=== EXERCISE OBJECTIVE ===
What lines of the data hold the string "proyecto"? Copy them all.

[Rendered images with source text]
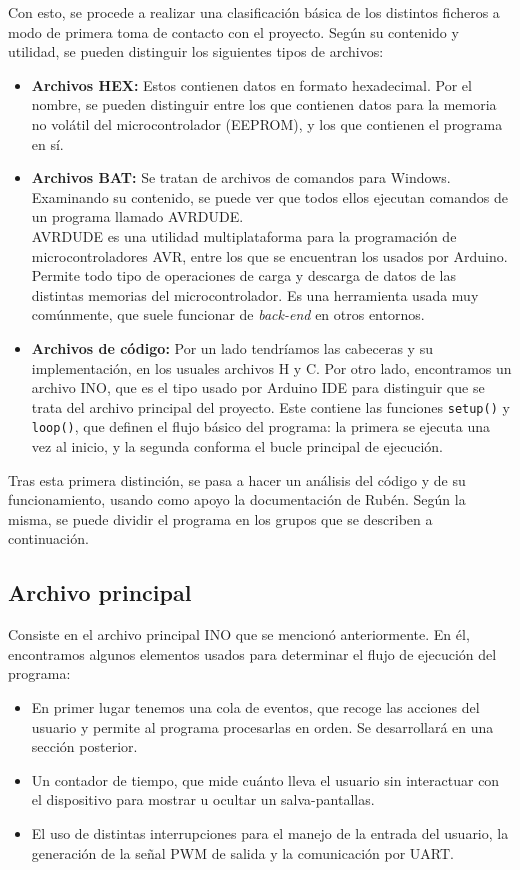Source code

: Con esto, se procede a realizar una clasificación básica de los distintos ficheros a modo de primera toma de contacto con el proyecto. Según su contenido y utilidad, se pueden distinguir los siguientes tipos de archivos:

\begin{itemize}
    \item{\textbf{Archivos HEX:}} Estos contienen datos en formato hexadecimal. Por el nombre, se pueden distinguir entre los que contienen datos para la memoria no volátil del microcontrolador (EEPROM), y los que contienen el programa en sí.
    \item{\textbf{Archivos BAT:}} Se tratan de archivos de comandos para Windows. Examinando su contenido, se puede ver que todos ellos ejecutan comandos de un programa llamado AVRDUDE.\\
    AVRDUDE \cite{avrdude} es una utilidad multiplataforma para la programación de microcontroladores AVR, entre los que se encuentran los usados por Arduino. Permite todo tipo de operaciones de carga y descarga de datos de las distintas memorias del microcontrolador. Es una herramienta usada muy comúnmente, que suele funcionar de \textit{back-end} en otros entornos.
    \item{\textbf{Archivos de código:}} Por un lado tendríamos las cabeceras y su implementación, en los usuales archivos H y C. Por otro lado, encontramos un archivo INO, que es el tipo usado por Arduino IDE para distinguir que se trata del archivo principal del proyecto. Este contiene las funciones \verb|setup()| y \verb|loop()|, que definen el flujo básico del programa: la primera se ejecuta una vez al inicio, y la segunda conforma el bucle principal de ejecución.
\end{itemize}

Tras esta primera distinción, se pasa a hacer un análisis del código y de su funcionamiento, usando como apoyo la documentación de Rubén. Según la misma, se puede dividir el programa en los grupos que se describen a continuación.

\subsection{Archivo principal}

Consiste en el archivo principal INO que se mencionó anteriormente. En él, encontramos algunos elementos usados para determinar el flujo de ejecución del programa:

\begin{itemize}
    \item En primer lugar tenemos una cola de eventos, que recoge las acciones del usuario y permite al programa procesarlas en orden. Se desarrollará en una sección posterior.
    \item Un contador de tiempo, que mide cuánto lleva el usuario sin interactuar con el dispositivo para mostrar u ocultar un salva-pantallas.
    \item El uso de distintas interrupciones para el manejo de la entrada del usuario, la generación de la señal PWM de salida y la comunicación por UART. \end{itemize}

=== OUTPUT FOR THIS EXERCISE ===
: Con esto, se procede a realizar una clasificación básica de los distintos ficheros a modo de primera toma de contacto con el proyecto. Según su contenido y utilidad, se pueden distinguir los siguientes tipos de archivos:
    \item{\textbf{Archivos de código:}} Por un lado tendríamos las cabeceras y su implementación, en los usuales archivos H y C. Por otro lado, encontramos un archivo INO, que es el tipo usado por Arduino IDE para distinguir que se trata del archivo principal del proyecto. Este contiene las funciones \verb|setup()| y \verb|loop()|, que definen el flujo básico del programa: la primera se ejecuta una vez al inicio, y la segunda conforma el bucle principal de ejecución.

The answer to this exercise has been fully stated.